- _Work item_: Report the number of lines below in which the word "intercompany" occurs. Nothing else is needed.

*** Opening of Data to process ***

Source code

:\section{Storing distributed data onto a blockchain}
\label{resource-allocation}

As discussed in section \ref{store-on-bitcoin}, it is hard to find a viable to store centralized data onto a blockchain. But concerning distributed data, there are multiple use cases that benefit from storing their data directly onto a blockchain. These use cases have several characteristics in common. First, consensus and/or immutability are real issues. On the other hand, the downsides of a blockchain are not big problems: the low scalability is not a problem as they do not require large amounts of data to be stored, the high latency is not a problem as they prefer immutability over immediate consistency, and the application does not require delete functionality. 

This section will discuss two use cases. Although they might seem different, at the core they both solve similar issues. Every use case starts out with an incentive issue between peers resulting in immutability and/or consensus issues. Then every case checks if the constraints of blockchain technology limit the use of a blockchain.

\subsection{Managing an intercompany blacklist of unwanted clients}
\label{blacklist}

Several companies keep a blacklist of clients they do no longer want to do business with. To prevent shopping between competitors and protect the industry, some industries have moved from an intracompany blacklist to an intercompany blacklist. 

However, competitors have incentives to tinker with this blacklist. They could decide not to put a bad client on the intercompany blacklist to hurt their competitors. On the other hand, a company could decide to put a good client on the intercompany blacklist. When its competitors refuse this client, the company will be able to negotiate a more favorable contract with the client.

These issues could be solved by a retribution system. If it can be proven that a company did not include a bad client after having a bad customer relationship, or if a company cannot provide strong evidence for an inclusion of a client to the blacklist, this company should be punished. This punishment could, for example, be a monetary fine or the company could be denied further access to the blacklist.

*** Close of Data to process ***
*** Opening of Data to process ***

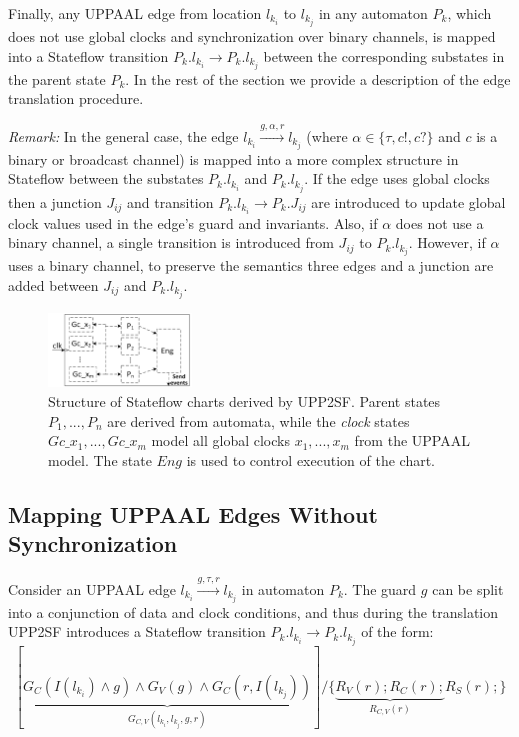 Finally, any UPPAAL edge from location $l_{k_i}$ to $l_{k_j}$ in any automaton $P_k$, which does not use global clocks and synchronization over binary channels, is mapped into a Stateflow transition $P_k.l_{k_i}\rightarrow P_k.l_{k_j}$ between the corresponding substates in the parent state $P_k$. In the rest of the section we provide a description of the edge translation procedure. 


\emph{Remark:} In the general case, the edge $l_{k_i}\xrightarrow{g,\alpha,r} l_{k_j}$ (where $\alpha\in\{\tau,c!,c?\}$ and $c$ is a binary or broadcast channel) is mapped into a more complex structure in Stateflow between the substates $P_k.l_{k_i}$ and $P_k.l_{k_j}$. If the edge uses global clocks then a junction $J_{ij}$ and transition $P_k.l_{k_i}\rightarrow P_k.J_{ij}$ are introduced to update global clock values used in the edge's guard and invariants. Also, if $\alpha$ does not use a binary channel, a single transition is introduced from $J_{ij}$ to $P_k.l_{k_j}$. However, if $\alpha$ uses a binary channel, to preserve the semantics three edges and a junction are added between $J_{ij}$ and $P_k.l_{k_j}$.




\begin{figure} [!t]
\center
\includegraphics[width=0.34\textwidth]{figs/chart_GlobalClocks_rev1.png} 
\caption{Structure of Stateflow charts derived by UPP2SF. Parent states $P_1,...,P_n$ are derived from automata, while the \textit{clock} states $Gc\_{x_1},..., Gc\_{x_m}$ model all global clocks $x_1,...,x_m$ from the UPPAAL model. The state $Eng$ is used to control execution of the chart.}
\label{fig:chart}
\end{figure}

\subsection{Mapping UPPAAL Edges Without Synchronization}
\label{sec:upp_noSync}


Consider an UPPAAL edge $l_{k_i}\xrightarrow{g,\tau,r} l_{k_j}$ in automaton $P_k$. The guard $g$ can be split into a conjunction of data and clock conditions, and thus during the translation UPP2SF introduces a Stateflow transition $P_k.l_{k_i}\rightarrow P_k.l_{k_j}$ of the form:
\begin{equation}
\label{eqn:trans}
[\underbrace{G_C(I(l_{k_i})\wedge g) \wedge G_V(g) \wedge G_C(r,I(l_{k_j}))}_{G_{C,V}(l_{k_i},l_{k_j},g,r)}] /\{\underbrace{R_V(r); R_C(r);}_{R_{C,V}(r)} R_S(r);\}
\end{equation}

*** Close of Data to process ***

- _Solved exercise_: 3